Orosur Mining PLC (LON:OMI) has hit high grade gold at its Anzá project in Colombia. Three holes of a 15,000 metre programme have been drilled to date, with highlights including 5.47 grams gold per tonne over 4.63 metres. The mineralisation remains open along strike and at depth.

Avation PLC (LON:AVAP) has appointed a new vice president of marketing. He is Karl Ryan, who has aircraft leasing experience and is a graduate from the world famous General Electric training programme. Based in Dublin, Ryan will spearhead the firm’s marketing efforts in Europe, the Middle East and the Americas.

Metal Tiger PLC (LON:MTR) has drawn attention to recent high quality drill results reported by joint venture partner MOD Resources at the T3 copper project in Botswana. The mineralisation looks to extend further than was previously thought, and further work is being undertaken to investigate the potential. Six drill rigs are now on site.

appScatter Group PLC (LON:APPS) is set to formally launch its b2b platform on 22 November - on time and on budget.

Fox Marble Holdings PLC (LON:FOX) has cut and processed stone from its quarries in Kosovo to build a new display for a British military memorial in the country.

Akers Biosciences Inc (LON:AKR; NASDAQ:AKER) expects sales of its BreathScan alcohol detector to “ramp up” in the coming months after its UK distributor Accutest secured a “major new channel partner” in Today’s Wholesale Services Group. Today’s Wholesale Services is a subsidiary of Today’s Group, the largest independent buying group of its kind in the UK with buying power exceeding £5.7bn a year.

Tharisa PLC (JSE:THA, LON:THS) said headline earnings per share for the year to the end of September are likely to be between 21 and 23 cents, up from six cents the year before, thanks to the increase in the chrome concentrate price.

Belvoir Lettings PLC (LON:BLV) has received a boost for its offer to merge with The Property Franchise Group (LON:TPFG) with three fund managers suggesting talks. Amati Global Investors, Livingbridge and Hargreave Hale, which speak for owners of 12.31% of TPFG, said they support in principle the two firms engaging in discussions around the possible merger offer.

Touchstone Exploration Inc (LON:TXP, TSE:TXP) has reported third quarter results boosted by increase in production and oil prices. The company generated some US$1.387mln, compared with US$438,000 for the preceding quarter and US$1.56mln in the same period of last year.

Solo Oil PLC (LON:AIM) has unveiled a new US$5mln convertible debt funding deal with institutional investor Riverfort Global Capital. Riverfort is providing an initial US$1.5mln and the timings of further draw-downs at the company’s sole election.

Telephony specialist Adept Telecom PLC (LON:ADT) confirmed another meaty dividend hike as interim profits jumped by 36%. The group is following a ‘buy and build’ strategy and contributions from OurIT (six months) and Atomwide (two months) helped revenues match earnings with a 36% rise to £22.6mln.

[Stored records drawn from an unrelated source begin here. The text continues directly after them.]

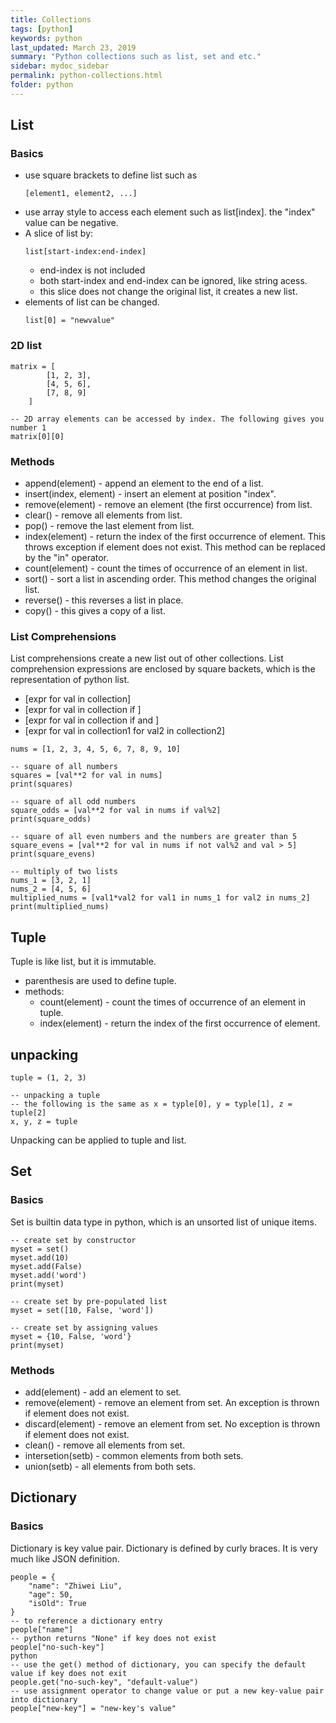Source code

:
 ```yaml
---
title: Collections
tags: [python]
keywords: python
last_updated: March 23, 2019
summary: "Python collections such as list, set and etc."
sidebar: mydoc_sidebar
permalink: python-collections.html
folder: python
---
```


## List
### Basics
* use square brackets to define list such as
    ```text
    [element1, element2, ...]
    ```
* use array style to access each element such as list[index]. the "index" value can be negative.
* A slice of list by:
    ```text
    list[start-index:end-index]
    ``` 
    * end-index is not included
    * both start-index and end-index can be ignored, like string acess. 
    * this slice does not change the original list, it creates a new list.
* elements of list can be changed.
    ```text
    list[0] = "newvalue"
    ```
    
### 2D list
```text
matrix = [
        [1, 2, 3], 
        [4, 5, 6], 
        [7, 8, 9]
    ]
    
-- 2D array elements can be accessed by index. The following gives you number 1
matrix[0][0]
```

### Methods
* append(element) - append an element to the end of a list.
* insert(index, element) - insert an element at position "index".
* remove(element) - remove an element (the first occurrence) from list.
* clear() - remove all elements from list.
* pop() - remove the last element from list.
* index(element) - return the index of the first occurrence of element. This throws exception if element does not exist.
    This method can be replaced by the "in" operator.
* count(element) - count the times of occurrence of an element in list.
* sort() - sort a list in ascending order. This method changes the original list.
* reverse() - this reverses a list in place.
* copy() - this gives a copy of a list.

### List Comprehensions
List comprehensions create a new list out of other collections. List comprehension expressions are 
enclosed by square backets, which is the representation of python list.

* [expr for val in collection]
* [expr for val in collection if <test>]
* [expr for val in collection if <test1> and <test2>]
* [expr for val in collection1 for val2 in collection2]

```text
nums = [1, 2, 3, 4, 5, 6, 7, 8, 9, 10]

-- square of all numbers
squares = [val**2 for val in nums]
print(squares)

-- square of all odd numbers
square_odds = [val**2 for val in nums if val%2]
print(square_odds)

-- square of all even numbers and the numbers are greater than 5
square_evens = [val**2 for val in nums if not val%2 and val > 5]
print(square_evens)

-- multiply of two lists
nums_1 = [3, 2, 1]
nums_2 = [4, 5, 6]
multiplied_nums = [val1*val2 for val1 in nums_1 for val2 in nums_2]
print(multiplied_nums)
```

## Tuple

Tuple is like list, but it is immutable.

* parenthesis are used to define tuple. 
* methods: 
    * count(element) - count the times of occurrence of an element in tuple.
    * index(element) - return the index of the first occurrence of element.
    
## unpacking 
```text
tuple = (1, 2, 3)

-- unpacking a tuple
-- the following is the same as x = typle[0], y = typle[1], z = tuple[2]
x, y, z = tuple
```
Unpacking can be applied to tuple and list.

## Set
### Basics
Set is builtin data type in python, which is an unsorted list of unique items. 
```text
-- create set by constructor
myset = set()
myset.add(10)
myset.add(False)
myset.add('word')
print(myset)

-- create set by pre-populated list
myset = set([10, False, 'word'])

-- create set by assigning values
myset = {10, False, 'word'}
print(myset)
```

### Methods
* add(element) - add an element to set.
* remove(element) - remove an element from set. An exception is thrown if element does not exist.
* discard(element) - remove an element from set. No exception is thrown if element does not exist.
* clean() - remove all elements from set.
* intersetion(setb) - common elements from both sets.
* union(setb) - all elements from both sets.

## Dictionary
### Basics
Dictionary is key value pair. Dictionary is defined by curly braces. It is very much like JSON definition.
```text
people = {
    "name": "Zhiwei Liu",
    "age": 50, 
    "isOld": True
}
-- to reference a dictionary entry
people["name"]
-- python returns "None" if key does not exist
people["no-such-key"]
python
-- use the get() method of dictionary, you can specify the default value if key does not exit
people.get("no-such-key", "default-value")
-- use assignment operator to change value or put a new key-value pair into dictionary
people["new-key"] = "new-key's value"
```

Ariana Resources plc (LON:AAU) has completed its latest round of exploration across the Hot Gold Corridor within its wholly-owned Salinbas gold project, already known to contain one million ounces of gold. The Hot Gold Corridor is named after the four million ounce Hot Maden gold-copper deposit, located approximately 4 km south.

Diagnostics specialist genedrive plc (LON:GDR) has extended the “commercial reach” of its relationship with Sysmex Corp, inking a distribution deal with the Japanese group’s Asia-Pacific arm. Under the agreement, Sysmex will be responsible for sales, marketing and customer support for the CE-marked Genedrive HCV ID Kit and platform in the region.

Sareum Holdings Plc (LON:SAR) has raised £700,000 through a share placement to support drug development programmes and supply working capital.
The specialist cancer drug discovery and development company placed 100 million new ordinary shares of 0.025p each at a price of 0.7p per share.